FERC’s conference on the status of price reporting produced a face-off Friday between price index publishers and the director of enforcement for the Commodity Futures Trading Commission (CFTC), a confrontation indicative of the intensity of the behind-the-scenes legal battles being fought by the publishers to maintain confidentiality of their sources.

The CFTC’s Gregory Mocek sat in with FERC staff during questioning of publishers and demanded to know what made publishers think they could deny “unfettered access” to all their survey information by CFTC investigators, saying First Amendment protections to freedom of speech “should not outweigh the integrity of the marketplace.”

Without confidentiality for companies’ proprietary data in the voluntary surveys, “there would be no data and there would be no surveys,” Dexter Steis, NGI’s executive publisher, shot back. Larry Foster, Platts’ global editorial director for power, said Mocek was well aware that Platts had cooperated where it was appropriate with many information requests from the CFTC, FERC and in legal proceedings. But, McGraw-Hill, Platts’ parent company, was first and foremost a publisher with a duty to uphold publishers’ confidentiality rights for sources under the Constitution.

Steis earlier testified that NGI was willing to explore procedures for allowing the federal agencies access to data where there is evidence of a crime, as long as those procedures do not contravene confidentiality agreements the publisher has signed, based on First Amendment protections, with survey participants.
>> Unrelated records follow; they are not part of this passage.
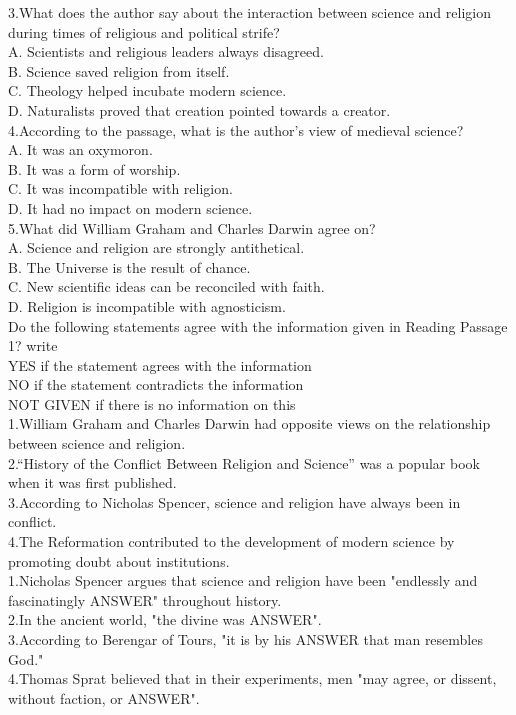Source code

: \documentclass[10pt, a4paper, oneside]{article}
\begin{document}
\begin{spacing}{2.0}
3.What does the author say about the interaction between science and religion during times of religious and political strife?\\
A. Scientists and religious leaders always disagreed.\\
B. Science saved religion from itself.\\
C. Theology helped incubate modern science.\\
D. Naturalists proved that creation pointed towards a creator.\\

4.According to the passage, what is the author's view of medieval science?\\
A. It was an oxymoron.\\
B. It was a form of worship.\\
C. It was incompatible with religion.\\
D. It had no impact on modern science.\\

5.What did William Graham and Charles Darwin agree on?\\
A. Science and religion are strongly antithetical.\\
B. The Universe is the result of chance.\\
C. New scientific ideas can be reconciled with faith.\\
D. Religion is incompatible with agnosticism.\\

Do the following statements agree with the information given in Reading Passage 1?
write\\
YES if the statement agrees with the information\\
NO if the statement contradicts the information\\
NOT GIVEN if there is no information on this\\

1.William Graham and Charles Darwin had opposite views on the relationship between science and religion.\\
2.“History of the Conflict Between Religion and Science” was a popular book when it was first published.\\
3.According to Nicholas Spencer, science and religion have always been in conflict.\\
4.The Reformation contributed to the development of modern science by promoting doubt about institutions.\\

1.Nicholas Spencer argues that science and religion have been "endlessly and fascinatingly ANSWER" throughout history.\\
2.In the ancient world, "the divine was ANSWER".\\
3.According to Berengar of Tours, "it is by his ANSWER that man resembles God."\\
4.Thomas Sprat believed that in their experiments, men "may agree, or dissent, without faction, or ANSWER".\\


\end{spacing}
\end{document}
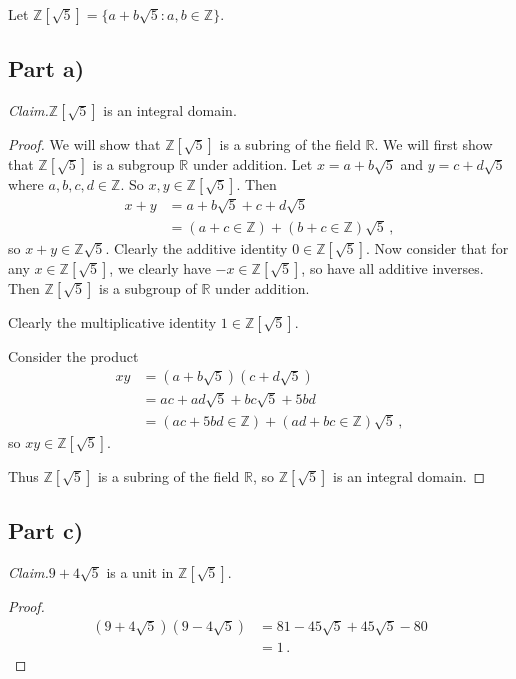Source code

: \documentclass{abrice}
\newcommand{\Z}{\mathbb{Z}}
\newcommand{\R}{\mathbb{R}}
\newcommand{\Claim}{\noindent\emph{Claim.}\xspace}%
\begin{document}
Let $\Z[\sqrt 5] = \{a + b \sqrt 5 : a,b \in \Z\}$.

\subsection{Part a)}

\Claim $\Z[\sqrt 5]$ is an integral domain.

\begin{proof}
  We will show that $\Z[\sqrt 5]$ is a subring of the field $\R$. We will first
  show that $\Z[\sqrt 5]$ is a subgroup $\R$ under addition. Let $x = a +
  b \sqrt 5$ and $y = c + d \sqrt 5$ where $a,b,c,d \in \Z$. So $x,y \in
  \Z[\sqrt 5]$. Then
  \begin{align*}
    x + y
    &= a + b \sqrt 5 + c + d \sqrt 5 \\
    &= (a + c \in \Z) + (b + c \in \Z) \sqrt 5\, ,
  \end{align*}
  so $x + y \in \Z \sqrt 5$. Clearly the additive identity $0 \in \Z[\sqrt 5]$.
  Now consider that for any $x \in \Z[\sqrt 5]$, we clearly have $-x \in
  \Z[\sqrt 5]$, so have all additive inverses. Then $\Z[\sqrt 5]$ is a subgroup
  of $\R$ under addition.

  Clearly the multiplicative identity $1 \in \Z[\sqrt 5]$.

  Consider the product
  \begin{align*}
    xy
    &= (a + b \sqrt 5)(c + d \sqrt 5) \\
    &= ac + ad \sqrt 5 + bc \sqrt 5 + 5 bd \\
    &= (ac + 5bd \in \Z) + (ad + bc \in \Z)\sqrt 5\, ,
  \end{align*}
  so $xy \in \Z[\sqrt 5]$.

  Thus $\Z[\sqrt 5]$ is a subring of the field $\R$, so $\Z[\sqrt 5]$ is an
  integral domain.
\end{proof}

\subsection{Part c)}

\Claim $9 + 4 \sqrt 5$ is a unit in $\Z[\sqrt 5]$.

\begin{proof}
  \begin{align*}
    (9 + 4 \sqrt 5)(9 - 4 \sqrt 5)
    &= 81 - 45 \sqrt 5 + 45 \sqrt 5 - 80 \\
    &= 1\, .
  \end{align*}
\end{proof}
\end{document}
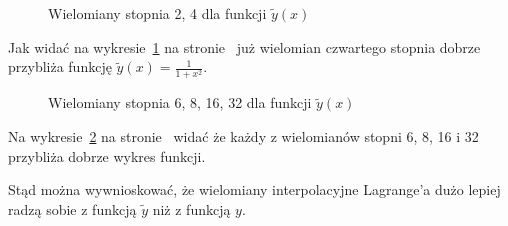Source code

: \documentclass[a4paper,11pt]{article}
\begin{document}
\begin{figure}[h]
    \begin{center}
        
    \end{center}
    \caption{Wielomiany stopnia 2, 4 dla funkcji \(\tilde{y}(x)\)}
    \label{jedn_y_prim_2,4}
\end{figure}

Jak widać na wykresie~\ref{jedn_y_prim_2,4} na stronie~\pageref{jedn_y_prim_2,4}
już wielomian czwartego stopnia dobrze przybliża funkcję 
\(\tilde{y}(x)=\frac{1}{1+x^2}\). 

\begin{figure}[h]
    \begin{center}
        
    \end{center}
    \caption{Wielomiany stopnia 6, 8, 16, 32 dla funkcji \(\tilde{y}(x)\)}
    \label{jedn_y_prim_6,8,16,32}
\end{figure}

Na wykresie~\ref{jedn_y_prim_6,8,16,32} na stronie~\pageref{jedn_y_prim_6,8,16,32}
widać że każdy z wielomianów stopni 6, 8, 16 i 32 przybliża dobrze wykres funkcji.

Stąd można wywnioskować, że wielomiany interpolacyjne Lagrange'a dużo lepiej
radzą sobie z funkcją \(\tilde{y}\) niż z funkcją \(y\).
\end{document}
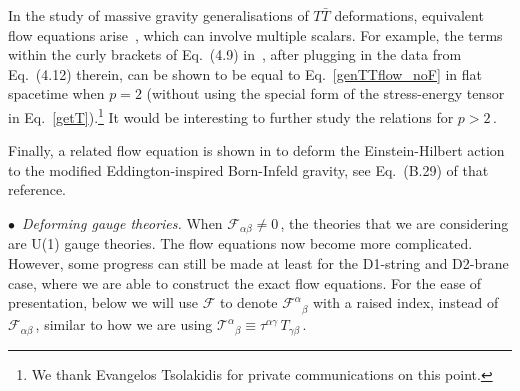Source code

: \documentclass[11pt]{article}
\newcommand{\CF}{\mathcal{F}}
\newcommand{\CT}{\mathcal{T}}
\renewcommand{\emph}[1]{\textit{#1}}
\begin{document}
In the study of massive gravity generalisations of $T\bar{T}$ deformations, equivalent flow equations arise~\cite{Tsolakidis:2024wut}, which can involve multiple scalars. For example, the terms within the curly brackets of Eq.~(4.9) in~\cite{Tsolakidis:2024wut}, after plugging in the data from Eq.~(4.12) therein, can be shown to be equal to Eq.~\eqref{genTTflow_noF} in flat spacetime when $p=2$ (without using the special form of the stress-energy tensor in Eq.~\eqref{getT}).\footnote{We thank Evangelos Tsolakidis for private communications on this point.} It would be interesting to further study the relations for $p > 2$\,.

Finally, a related flow equation is shown in \cite{Morone:2024ffm} to deform the Einstein-Hilbert action to the modified Eddington-inspired Born-Infeld gravity, see Eq.~(B.29) of that reference. 



\vspace{3mm}

\noindent $\bullet$~\emph{Deforming gauge theories.}
When $\CF_{\alpha\beta} \neq 0$\,, the theories that we are considering are U(1) gauge theories. The flow equations now become more complicated. However, some progress can still be made at least for the D1-string and D2-brane case, where we are able to construct the exact flow equations. For the ease of presentation, below we will use $\CF$ to denote $\CF^\alpha{}^{}_\beta$ with a raised index, instead of $\CF_{\alpha\beta}$\,, similar to how we are using $\CT^\alpha{}_\beta \equiv \tau^{\alpha\gamma} \, T_{\gamma\beta}$\,.   
\end{document}
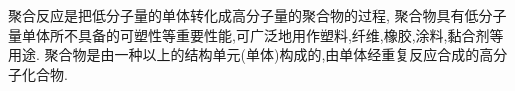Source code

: \documentclass{ctexart}
\begin{document}
\pagestyle{plain}
\indent 聚合反应是把低分子量的单体转化成高分子量的聚合物的过程,%
聚合物具有低分子量单体所不具备的可塑性等重要性能,可广泛地用作塑料,纤维,橡胶,涂料,黏合剂等用途.%
聚合物是由一种以上的结构单元(单体)构成的,由单体经重复反应合成的高分子化合物.
\end{document}
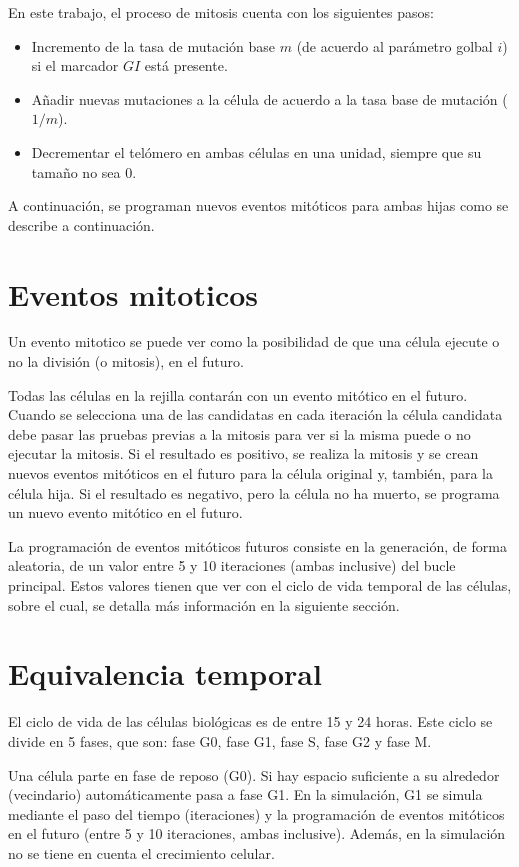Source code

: En este trabajo, el proceso de mitosis cuenta con los siguientes pasos:

\begin{itemize}
    \item Incremento de la tasa de mutación base $m$ (de acuerdo al parámetro golbal $i$) si el marcador
    $GI$ está presente.
    \item Añadir nuevas mutaciones a la célula de acuerdo a la tasa base de mutación ($1/m$).
    \item Decrementar el telómero en ambas células en una unidad, siempre que su tamaño no sea 0.
\end{itemize}

A continuación, se programan nuevos eventos mitóticos para ambas hijas como se describe a continuación.

\section{Eventos mitoticos}

Un evento mitotico se puede ver como la posibilidad de que una célula ejecute o no la división (o mitosis),
en el futuro.

Todas las células en la rejilla contarán con un evento mitótico en el futuro. Cuando se selecciona una
de las candidatas en cada iteración la célula candidata debe pasar las pruebas previas a la mitosis para ver
si la misma puede o no ejecutar la mitosis. Si el resultado es positivo, se realiza la mitosis y se crean
nuevos eventos mitóticos en el futuro para la célula original y, también, para la célula hija.
Si el resultado es negativo, pero la célula no ha muerto, se programa un nuevo evento mitótico en el futuro.

La programación de eventos mitóticos futuros consiste en la generación, de forma aleatoria, de un valor
entre 5 y 10 iteraciones (ambas inclusive) del bucle principal. Estos valores tienen que ver con el ciclo de vida
temporal de las células, sobre el cual, se detalla más información en la siguiente sección.

\section{Equivalencia temporal}

El ciclo de vida de las células biológicas es de entre 15 y 24 horas. Este ciclo se divide en 5 fases, que son:
fase G0, fase G1, fase S, fase G2 y fase M.

Una célula parte en fase de reposo (G0). Si hay espacio suficiente a su alrededor (vecindario) automáticamente pasa
a fase G1. En la simulación, G1 se simula mediante el paso del tiempo (iteraciones) y la programación de
eventos mitóticos en el futuro (entre 5 y 10 iteraciones, ambas inclusive). Además, en la simulación no se
tiene en cuenta el crecimiento celular.

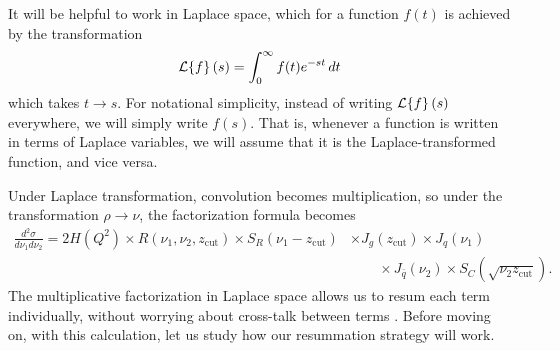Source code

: \documentclass[../thesis.tex]{subfiles}
\providecommand{\zcut}{z_\mathrm{{cut}}}
\providecommand{\cL}{\mathcal{L}}
\begin{document}
	It will be helpful to work in Laplace space, which for a function $f(t)$ is achieved by the transformation \cite{boas_mathematical_2006}
	\begin{equation}
		\cL\qty{f}(s) = \int_0^\infty f(t) e^{-st}\,dt
	\end{equation}
	which takes $t \to s$. For notational simplicity, instead of writing $\cL\qty{f}(s)$ everywhere, we will simply write $f(s)$. That is, whenever a function is written in terms of Laplace variables, we will assume that it is the Laplace-transformed function, and vice versa.

	Under Laplace transformation, convolution becomes multiplication, so under the transformation $\rho \to \nu$, the factorization formula becomes
	\begin{equation}\label{all-eq:factorization formula laplace}
	\begin{aligned}
		\frac{d^2\sigma}{d\nu_1 d\nu_2} = 2 H(Q^2) \times R(\nu_1, \nu_2, \zcut) \times S_R(\nu_1 - \zcut) &\times J_g(\zcut) \times J_q(\nu_1) \\
		&\qquad\times J_{\bar q}(\nu_2) \times S_C(\sqrt{\nu_2 \zcut}).
	\end{aligned}
	\end{equation}
	The multiplicative factorization in Laplace space allows us to resum each term individually, without worrying about cross-talk between terms \cite{frye_factorization_2016}. Before moving on, with this calculation, let us study how our resummation strategy will work.
\end{document}
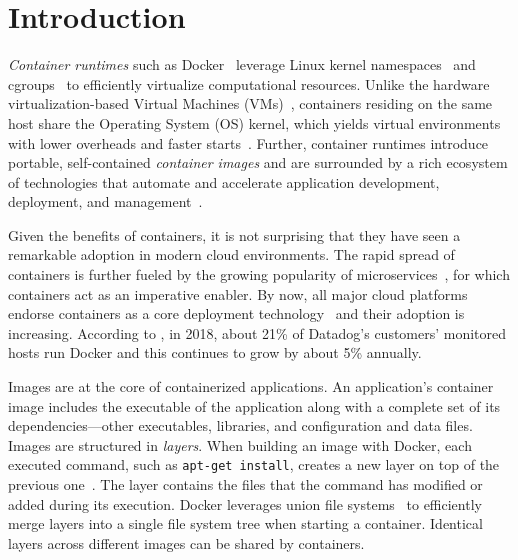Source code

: \section{Introduction}
\label{sec:intro}

%
%
%
%
%
%
%


\emph{Container runtimes} such as Docker~\cite{docker} 
leverage Linux kernel namespaces~\cite{namespaces} and cgroups~\cite{cgroups}
to efficiently virtualize computational resources.
%
Unlike the hardware virtualization-based Virtual Machines
(VMs)~\cite{adams2006comparison}, containers residing on the same host share
the Operating System (OS) kernel, which yields virtual environments with
lower overheads and faster starts~\cite{7819678}.
%
Further, container runtimes introduce portable, self-contained \emph{container
images} and are surrounded by a rich ecosystem of technologies that automate
and accelerate application development, deployment, and
management~\cite{cncfprojects}.

Given the benefits of containers, it is not surprising that they have seen a
remarkable adoption in modern cloud environments.
%
The rapid spread of containers is further fueled by the growing popularity of
microservices~\cite{wolff2016microservices},
for which containers act as an imperative enabler.
%
By now, all major cloud platforms endorse containers as a core deployment
technology~\cite{googlecengine,azurec,ibmkube,awscont} and their adoption
is increasing.
%
According to \cite{20percentdocker}, in 2018, about 21\% of Datadog's customers' monitored hosts run Docker and this continues to grow by about 5\% annually.


Images are at the core of containerized applications.
%
An application's container image includes the executable of the application
along with a complete set of its dependencies---other executables, libraries, and
configuration and data files.
%
Images are structured in \emph{layers}. When building an image with Docker, each
executed command, such as \texttt{apt-get install}, creates a new layer on
top of the previous one~\cite{dockerfile}.
%
The layer contains the files that the command has modified or added during its
execution.
%
%
Docker leverages union file systems~\cite{docker-driver-eval} to
efficiently merge layers into a single file system tree when starting a container.
%
Identical layers across different images can be shared by containers.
NGI also has been in several courts defending against wide-ranging “fishing expeditions” by federal officials for information in the 2000-2002 time period.

Foster said the CFTC should be able to get the information they wanted from the companies involved and shouldn’t have to rely on the publishers. However, Mocek said that in the CFTC’s previous investigations, there was a lot of evidence that was missing or deleted from companies’ records and it would have been easier to get it from the publishers. Without the publishers’ cooperation, the CFTC efforts to obtain information took much longer at an additional cost to taxpayers.

“Just because you can get it easier from us” is not a valid rationale for attempting to get publishers’ information that is protected by the First Amendment, Foster said.

Publishers maintain they cannot be used as government agents to monitor the overall market. FERC has said publishers should affirm they will provide the Commission with access to relevant data in the event of an appropriate request in connection with an investigation into possible false price reporting or price manipulation.

For now it appears it is a moot point. Since the recent scandals and investigations and FERC’s ensuing policy statement, the whole reporting process has improved immeasurably and most companies have been excruciatingly precise in complying with Commission guidelines, industry and publisher representatives said. The CFTC has said its investigations are 90% complete.

In other testimony during FERC’s fourth day-long conference on price discovery in natural gas and power markets, industry representatives generally said they used the natural gas price indexes and had confidence in them, and they recommended the Commission continue to actively monitor publishers’ levels of reported trading activity and pursue compliance with its policy statement by publishers and market participants (see Daily GPI, June 28). Only two out of 26 witnesses said there should be mandatory price reporting.